When we started Awkward, we had one goal: to inform the public about any and all developments in amphibian-based swimwear. Everything else we do is merely in service to that goal. And now, after a year of hard work and perseverance, we are proud to tell you about a Louisiana woman who made the world’s first known frog bikini.
Fabiana LaFleur, 28, hails from Henderson, Louisiana. She spent her childhood hunting and fishing in the bayou with her dad, and one of the lessons he imparted to her was never to waste any part of an animal. “When my father took a deer,” she told The Huffington Post, “he always made it a point to use every part that he could, not only eating the meat but also tanning the hides, sometimes even carving the bones into knife handles.”
On a recent frog hunting trip, LaFleur put her father’s advice into action. She caught seven frogs in total, skinned them, and removed their meat. But one of the frogs “didn’t turn out very well,” (Mercifully, she doesn’t explain what that means os let’s just say the meat didn’t look very good.) Left one inedible frog and a pile of leftover frog skins, LaFleur got the idea to sew a an extremely authentic frog print bikini.
LaFleur explained the process of making a frog bikini, which is not for the squeamish:
“The most difficult part of making the bikini was the skinning of the frogs,” LaFleur told HuffPost. “Normally, to filet a frog you would just make a cut around the belly and pull off the pants to expose the legs.

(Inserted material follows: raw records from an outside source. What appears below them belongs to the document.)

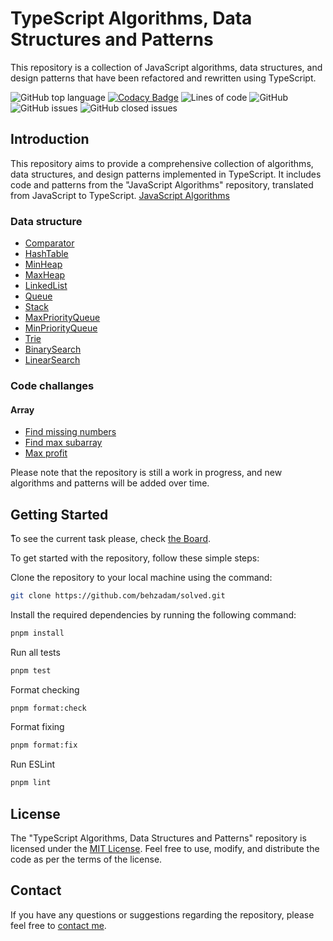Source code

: # TypeScript Algorithms, Data Structures and Patterns

This repository is a collection of JavaScript algorithms, data structures, and design patterns that have been refactored and rewritten using TypeScript.

![GitHub top language](https://img.shields.io/github/languages/top/behzadam/solved)
[![Codacy Badge](https://app.codacy.com/project/badge/Grade/b6d0142c6cb448e28ea0dcc88d77b062)](https://app.codacy.com/gh/behzadam/solved/dashboard?utm_source=gh&utm_medium=referral&utm_content=&utm_campaign=Badge_grade)
![Lines of code](https://img.shields.io/tokei/lines/github/behzadam/solved)
![GitHub](https://img.shields.io/github/license/behzadam/solved)
![GitHub issues](https://img.shields.io/github/issues-raw/behzadam/solved)
![GitHub closed issues](https://img.shields.io/github/issues-closed-raw/behzadam/solved)

## Introduction

This repository aims to provide a comprehensive collection of algorithms, data structures, and design patterns implemented in TypeScript. It includes code and patterns from the "JavaScript Algorithms" repository, translated from JavaScript to TypeScript. [JavaScript Algorithms](https://github.com/trekhleb/javascript-algorithms)

### Data structure

- [Comparator](src/data-structure/comparator/comparator.ts)
- [HashTable](src/data-structure/hash-table/hash-table.ts)
- [MinHeap](src/data-structure/heap/min-heap.ts)
- [MaxHeap](src/data-structure/heap/max-heap.ts)
- [LinkedList](src/data-structure/linked-list/linked-list.ts)
- [Queue](src/data-structure/queue/queue.ts)
- [Stack](src/data-structure/stack/stack.ts)
- [MaxPriorityQueue](src/data-structure/priority-queue/max-priority-queue.ts)
- [MinPriorityQueue](src/data-structure/priority-queue/min-priority-queue.ts)
- [Trie](src/data-structure/trie/trie.ts)
- [BinarySearch](src/data-structure/ds/binary-search/binary-search.ts)
- [LinearSearch](src/data-structure/linear-search/linear-search.ts)

### Code challanges

#### Array

- [Find missing numbers](src/challange/array/find-missing-numbers/find-missing-numbers.ts)
- [Find max subarray](src/challange/array/find-max-subarray/find-max-subarray.ts)
- [Max profit](src/challange/array/max-profit/max-profit.ts)

Please note that the repository is still a work in progress, and new algorithms and patterns will be added over time.

## Getting Started

ُTo see the current task please, check [the Board](https://github.com/users/behzadam/projects/9).

To get started with the repository, follow these simple steps:

Clone the repository to your local machine using the command:

```bash
git clone https://github.com/behzadam/solved.git
```

Install the required dependencies by running the following command:

```bash
pnpm install
```

Run all tests

```bash
pnpm test
```

Format checking

```bash
pnpm format:check
```

Format fixing

```bash
pnpm format:fix
```

Run ESLint

```bash
pnpm lint
```

## License

The "TypeScript Algorithms, Data Structures and Patterns" repository is licensed under the [MIT License](https://opensource.org/licenses/MIT). Feel free to use, modify, and distribute the code as per the terms of the license.

## Contact

If you have any questions or suggestions regarding the repository, please feel free to [contact me](mailto:behzad.am@gmail.com).
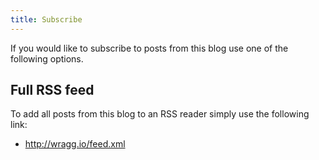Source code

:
 ```yaml
---
title: Subscribe
---
```

If you would like to subscribe to posts from this blog use one of the following options.

## Full RSS feed

To add all posts from this blog to an RSS reader simply use the following link: 

- http://wragg.io/feed.xml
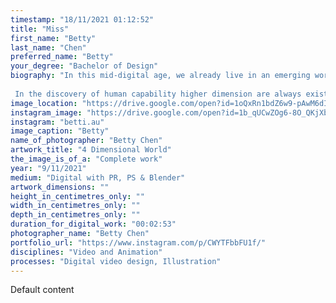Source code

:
 ```yaml
---
timestamp: "18/11/2021 01:12:52"
title: "Miss"
first_name: "Betty"
last_name: "Chen"
preferred_name: "Betty"
your_degree: "Bachelor of Design"
biography: "In this mid-digital age, we already live in an emerging world with digital technology. New generations are live among with the virtual world. Digital technology become necessity for our communication these days. This artwork is the visualization of 4-dimensional world in my imaginary perspective. As humanities are able to upload their spirits as a data into the 4-dimensional form. This world could be manipulatable to a extends of human creativity. I personally loves the illustration of mixing reality and virtual illustration.
 
 In the discovery of human capability higher dimension are always exist in other form of energy or spiritual. Only to the limitation of human sensation we say there is only one time past, present and future. Our dreams, visions, longings, recalling's of the past, traumas, imaginations, they too are alive. Therefore 4-Dimensional space should allow individuals to travel teleports in any timeframe and space. My work is to illustrates how 4D world will be visualized and demonstrates in a 2D form. The aim are to presents a journey take the audiences travelling though the 4D worlds to feel experience a totally different perspective. Most importantly to evoke the audience with the feeling of high-tech and cybernetical generation is on its way to emerge with current situation. As we step into post-covid situation out lifestyle is already changed by the pandemic. More population relies on digital technology."
image_location: "https://drive.google.com/open?id=1oQxRn1bdZ6w9-pAwM6dIpw708i7aW94Y"
instagram_image: "https://drive.google.com/open?id=1b_qUCwZOg6-8O_QKjXbYGGEPpf0FXRYK"
instagram: "betti.au"
image_caption: "Betty"
name_of_photographer: "Betty Chen"
artwork_title: "4 Dimensional World"
the_image_is_of_a: "Complete work"
year: "9/11/2021"
medium: "Digital with PR, PS & Blender"
artwork_dimensions: ""
height_in_centimetres_only: ""
width_in_centimetres_only: ""
depth_in_centimetres_only: ""
duration_for_digital_work: "00:02:53"
photographer_name: "Betty Chen"
portfolio_url: "https://www.instagram.com/p/CWYTFbbFU1f/"
disciplines: "Video and Animation"
processes: "Digital video design, Illustration"
---
```


Default content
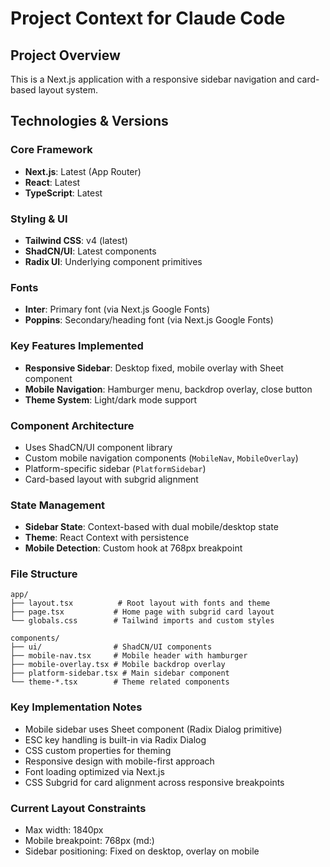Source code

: # Project Context for Claude Code

## Project Overview

This is a Next.js application with a responsive sidebar navigation and card-based layout system.

## Technologies & Versions

### Core Framework

- **Next.js**: Latest (App Router)
- **React**: Latest
- **TypeScript**: Latest

### Styling & UI

- **Tailwind CSS**: v4 (latest)
- **ShadCN/UI**: Latest components
- **Radix UI**: Underlying component primitives

### Fonts

- **Inter**: Primary font (via Next.js Google Fonts)
- **Poppins**: Secondary/heading font (via Next.js Google Fonts)

### Key Features Implemented

- **Responsive Sidebar**: Desktop fixed, mobile overlay with Sheet component
- **Mobile Navigation**: Hamburger menu, backdrop overlay, close button
- **Theme System**: Light/dark mode support

### Component Architecture

- Uses ShadCN/UI component library
- Custom mobile navigation components (`MobileNav`, `MobileOverlay`)
- Platform-specific sidebar (`PlatformSidebar`)
- Card-based layout with subgrid alignment

### State Management

- **Sidebar State**: Context-based with dual mobile/desktop state
- **Theme**: React Context with persistence
- **Mobile Detection**: Custom hook at 768px breakpoint

### File Structure

```
app/
├── layout.tsx          # Root layout with fonts and theme
├── page.tsx           # Home page with subgrid card layout
└── globals.css        # Tailwind imports and custom styles

components/
├── ui/                # ShadCN/UI components
├── mobile-nav.tsx     # Mobile header with hamburger
├── mobile-overlay.tsx # Mobile backdrop overlay
├── platform-sidebar.tsx # Main sidebar component
└── theme-*.tsx        # Theme related components
```

### Key Implementation Notes

- Mobile sidebar uses Sheet component (Radix Dialog primitive)
- ESC key handling is built-in via Radix Dialog
- CSS custom properties for theming
- Responsive design with mobile-first approach
- Font loading optimized via Next.js
- CSS Subgrid for card alignment across responsive breakpoints

### Current Layout Constraints

- Max width: 1840px
- Mobile breakpoint: 768px (md:)
- Sidebar positioning: Fixed on desktop, overlay on mobile
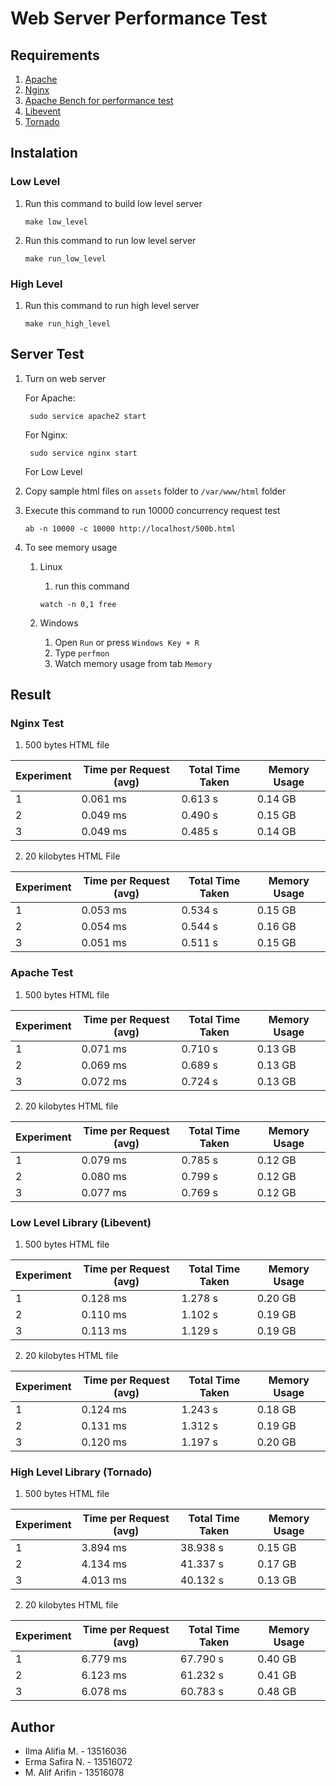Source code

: # Web Server Performance Test

## Requirements
1. [Apache](https://httpd.apache.org/)
2. [Nginx](https://www.nginx.com/)
3. [Apache Bench for performance test](https://httpd.apache.org/docs/2.4/programs/ab.html)
4. [Libevent](https://libevent.org/)
5. [Tornado](https://www.tornadoweb.org/en/stable/)

## Instalation
### Low Level
1. Run this command to build low level server
    ```
    make low_level
    ```

2. Run this command to run low level server
    ```
    make run_low_level
    ```

### High Level
1. Run this command to run high level server
    ```
    make run_high_level
    ```

## Server Test
1. Turn on web server

   For Apache:
   ```
    sudo service apache2 start
   ```

   For Nginx:
   ```
    sudo service nginx start
   ```

   For Low Level

2. Copy sample html files on `assets` folder to `/var/www/html` folder

3. Execute this command to run 10000 concurrency request test

    ```
    ab -n 10000 -c 10000 http://localhost/500b.html
    ```

4. To see memory usage
    1. Linux
        1. run this command
        ```
        watch -n 0,1 free
        ```

    2. Windows
        1. Open `Run` or press `Windows Key + R`
        2. Type `perfmon`
        3. Watch memory usage from tab `Memory`
## Result

### Nginx Test
1. 500 bytes HTML file

| Experiment | Time per Request (avg) | Total Time Taken | Memory Usage |
|------------|------------------------|------------------|--------------|
| 1          | 0.061 ms               | 0.613 s          | 0.14 GB      |
| 2          | 0.049 ms               | 0.490 s          | 0.15 GB      |
| 3          | 0.049 ms               | 0.485 s          | 0.14 GB      |

2. 20 kilobytes HTML File

| Experiment | Time per Request (avg) | Total Time Taken | Memory Usage |
|------------|------------------------|------------------|--------------|
| 1          | 0.053 ms               | 0.534 s          | 0.15 GB      |
| 2          | 0.054 ms               | 0.544 s          | 0.16 GB      |
| 3          | 0.051 ms               | 0.511 s          | 0.15 GB      |

### Apache Test
1. 500 bytes HTML file

| Experiment | Time per Request (avg) | Total Time Taken | Memory Usage |
|------------|------------------------|------------------|--------------|
| 1          | 0.071 ms               | 0.710 s          | 0.13 GB      |
| 2          | 0.069 ms               | 0.689 s          | 0.13 GB      |
| 3          | 0.072 ms               | 0.724 s          | 0.13 GB      |

2. 20 kilobytes HTML file

| Experiment | Time per Request (avg) | Total Time Taken | Memory Usage |
|------------|------------------------|------------------|--------------|
| 1          | 0.079 ms               | 0.785 s          | 0.12 GB      |
| 2          | 0.080 ms               | 0.799 s          | 0.12 GB      |
| 3          | 0.077 ms               | 0.769 s          | 0.12 GB      |

### Low Level Library (Libevent)
1. 500 bytes HTML file

| Experiment | Time per Request (avg) | Total Time Taken | Memory Usage |
|------------|------------------------|------------------|--------------|
| 1          | 0.128 ms               | 1.278 s          | 0.20 GB      |
| 2          | 0.110 ms               | 1.102 s          | 0.19 GB      |
| 3          | 0.113 ms               | 1.129 s          | 0.19 GB      |

2. 20 kilobytes HTML file

| Experiment | Time per Request (avg) | Total Time Taken | Memory Usage |
|------------|------------------------|------------------|--------------|
| 1          | 0.124 ms               | 1.243 s          | 0.18 GB      |
| 2          | 0.131 ms               | 1.312 s          | 0.19 GB      |
| 3          | 0.120 ms               | 1.197 s          | 0.20 GB      |

### High Level Library (Tornado)
1. 500 bytes HTML file

| Experiment | Time per Request (avg) | Total Time Taken | Memory Usage |
|------------|------------------------|------------------|--------------|
| 1          | 3.894 ms               | 38.938 s         | 0.15 GB      |
| 2          | 4.134 ms               | 41.337 s         | 0.17 GB      |
| 3          | 4.013 ms               | 40.132 s         | 0.13 GB      |

2. 20 kilobytes HTML file

| Experiment | Time per Request (avg) | Total Time Taken | Memory Usage |
|------------|------------------------|------------------|--------------|
| 1          | 6.779 ms               | 67.790 s         | 0.40 GB      |
| 2          | 6.123 ms               | 61.232 s         | 0.41 GB      |
| 3          | 6.078 ms               | 60.783 s         | 0.48 GB      |

## Author
- Ilma Alifia M. - 13516036
- Erma Safira N. - 13516072
- M. Alif Arifin - 13516078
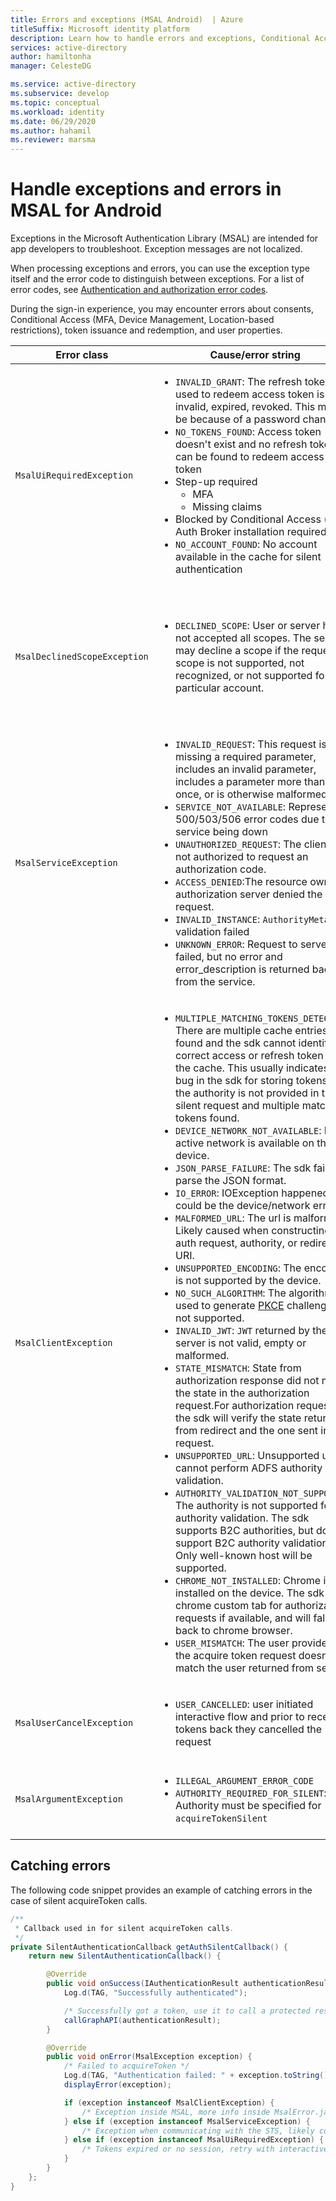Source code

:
 ```yaml
---
title: Errors and exceptions (MSAL Android)  | Azure
titleSuffix: Microsoft identity platform
description: Learn how to handle errors and exceptions, Conditional Access, and claims challenges in MSAL Android applications.
services: active-directory
author: hamiltonha
manager: CelesteDG

ms.service: active-directory
ms.subservice: develop
ms.topic: conceptual
ms.workload: identity
ms.date: 06/29/2020
ms.author: hahamil
ms.reviewer: marsma
---
```



# Handle exceptions and errors in MSAL for Android

Exceptions in the Microsoft Authentication Library (MSAL) are intended for app developers to troubleshoot. Exception messages are not localized.

When processing exceptions and errors, you can use the exception type itself and the error code to distinguish between exceptions.  For a list of error codes, see [Authentication and authorization error codes](reference-aadsts-error-codes.md).

During the sign-in experience, you may encounter errors about consents, Conditional Access (MFA, Device Management, Location-based restrictions), token issuance and redemption, and user properties.


|Error class | Cause/error string| How to handle |
|-----------|------------|----------------|
|`MsalUiRequiredException`| <ul><li>`INVALID_GRANT`: The refresh token used to redeem access token is invalid, expired, revoked. This may be because of a password change. </li><li>`NO_TOKENS_FOUND`: Access token doesn't exist and no refresh token can be found to redeem access token</li> <li>Step-up required<ul><li>MFA</li><li>Missing claims</li></ul></li><li>Blocked by Conditional Access (eg Auth Broker installation required)</li><li>`NO_ACCOUNT_FOUND`: No account available in the cache for silent authentication</li></ul> |Call `acquireToken()` to prompt the user to enter their username and password, and possibly consent and perform multi factor authentication|
|`MsalDeclinedScopeException`|<ul><li>`DECLINED_SCOPE`: User or server has not accepted all scopes. The server may decline a scope if the requested scope is not supported, not recognized, or not supported for a particular account. </li></ul>| The developer should decide whether to continue authentication with the granted scopes or end the authentication process. Option to resubmit the acquire token request only for the granted scopes and provide hints for which permissions have been granted by passing `silentParametersForGrantedScopes` and calling `acquireTokenSilent`. |
|`MsalServiceException`|<ul><li>`INVALID_REQUEST`: This request is missing a required parameter, includes an invalid parameter, includes a parameter more than once, or is otherwise malformed</li><li>`SERVICE_NOT_AVAILABLE`: Represents 500/503/506 error codes due to the service being down</li><li>`UNAUTHORIZED_REQUEST`: The client is not authorized to request an authorization code.</li><li>`ACCESS_DENIED`:The resource owner or authorization server denied the request.</li><li>`INVALID_INSTANCE`: `AuthorityMetadata` validation failed</li><li>`UNKNOWN_ERROR`: Request to server failed, but no error and error_description is returned back from the service.</li><ul>| This exception class represents errors when communicating to the service, can be from the authorize or token endpoints. MSAL reads the error and error_description from the server response. Generally, these errors are resolved by fixing app configurations either in code or in the app registration portal. Rarely a service outage can trigger this warning which can only be mitigated by simply waiting for the service to recover.  |
|`MsalClientException`|<ul><li> `MULTIPLE_MATCHING_TOKENS_DETECTED`: There are multiple cache entries found and the sdk cannot identify the correct access or refresh token from the cache. This usually indicates a bug in the sdk for storing tokens or the authority is not provided in the silent request and multiple matching tokens found. </li><li>`DEVICE_NETWORK_NOT_AVAILABLE`: No active network is available on the device. </li><li>`JSON_PARSE_FAILURE`: The sdk failed to parse the JSON format.</li><li>`IO_ERROR`: IOException happened, could be the device/network errors. </li><li>`MALFORMED_URL`: The url is malformed. Likely caused when constructing the auth request, authority, or redirect URI. </li><li>`UNSUPPORTED_ENCODING`: The encoding is not supported by the device. </li><li>`NO_SUCH_ALGORITHM`: The algorithm used to generate [PKCE](https://tools.ietf.org/html/rfc7636) challenge is not supported. </li><li>`INVALID_JWT`: `JWT` returned by the server is not valid, empty or malformed. </li><li>`STATE_MISMATCH`: State from authorization response did not match the state in the authorization request.For authorization requests, the sdk will verify the state returned from redirect and the one sent in the request. </li><li>`UNSUPPORTED_URL`: Unsupported url, cannot perform ADFS authority validation. </li><li> `AUTHORITY_VALIDATION_NOT_SUPPORTED`: The authority is not supported for authority validation. The sdk supports B2C authorities, but doesn't support B2C authority validation. Only well-known host will be supported. </li><li>`CHROME_NOT_INSTALLED`: Chrome is not installed on the device. The sdk uses chrome custom tab for authorization requests if available, and will fall back to chrome browser. </li><li>`USER_MISMATCH`: The user provided in the acquire token request doesn't match the user returned from server.</li></ul>|This exception class represents general errors that are local to the library. These can be handled by correcting the request.|
|`MsalUserCancelException`|<ul><li>`USER_CANCELLED`: user initiated interactive flow and prior to receiving tokens back they cancelled the request</li></ul>||
|`MsalArgumentException`|<ul><li>`ILLEGAL_ARGUMENT_ERROR_CODE`</li><li>`AUTHORITY_REQUIRED_FOR_SILENT`: Authority must be specified for `acquireTokenSilent`</li></ul>|These errors can be mitigated by the developer correcting arguments, ensuring activity for interactive auth, completion callback, scopes, and an account with a valid ID have been provided|


## Catching errors

The following code snippet provides an example of catching errors in the case of silent acquireToken calls.

```java
/**
 * Callback used in for silent acquireToken calls.
 */
private SilentAuthenticationCallback getAuthSilentCallback() {
    return new SilentAuthenticationCallback() {

        @Override
        public void onSuccess(IAuthenticationResult authenticationResult) {
            Log.d(TAG, "Successfully authenticated");

            /* Successfully got a token, use it to call a protected resource - MSGraph */
            callGraphAPI(authenticationResult);
        }

        @Override
        public void onError(MsalException exception) {
            /* Failed to acquireToken */
            Log.d(TAG, "Authentication failed: " + exception.toString());
            displayError(exception);

            if (exception instanceof MsalClientException) {
                /* Exception inside MSAL, more info inside MsalError.java */
            } else if (exception instanceof MsalServiceException) {
                /* Exception when communicating with the STS, likely config issue */
            } else if (exception instanceof MsalUiRequiredException) {
                /* Tokens expired or no session, retry with interactive */
            }
        }
    };
}
```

To keep the whole things intact, I had to turn them completely inside out without damaging the skin so it’s a more delicate operation.”
Once the skins were dried and the stitching was done, it was time for waterproofing. According to Reptiles Magazine, (Make sure you check out their centerfold!), frogs secrete a mucous-like substance that keeps their skin waterproof, but skinning them puts an end to that. Instead, LaFleur used multiple coats of shellac.
LaFleur admits her frog-kini is more useful for turning heads than for swimming or hitting the beach. Unlike brassieres, frogs have no underwire, so the offers no support. “Wardrobe malfunctions are inevitable,” she said.
The frog-kini isn’t intended for daily use, but it will still be displayed in a place of honor in her home. “My uncle has a bear skin hanging in our family’s hunting cabin and my mother says I should hang it right next to that. I think that’s a pretty good place for it.”
When asked some version of the question, “Don’t you think this is…weird?”, LaFleur points out that skin-to-skin contact with frogs isn’t any different than wearing another type of animal. “The process of extracting silk from worms seems a lot grosser than stitching a couple hoppers together.”
Unfortunately, LaFleur has no plans to sell frog-kinis, as the process is too time-consuming and labor-intensive to make a profit. She just hopes people will be inspired to waste fewer animal products.
So, you were hoping LaFleur would make you a frog-kini so you could start a brand new life as an authentic swamp witch, well, you better learn how to stitch.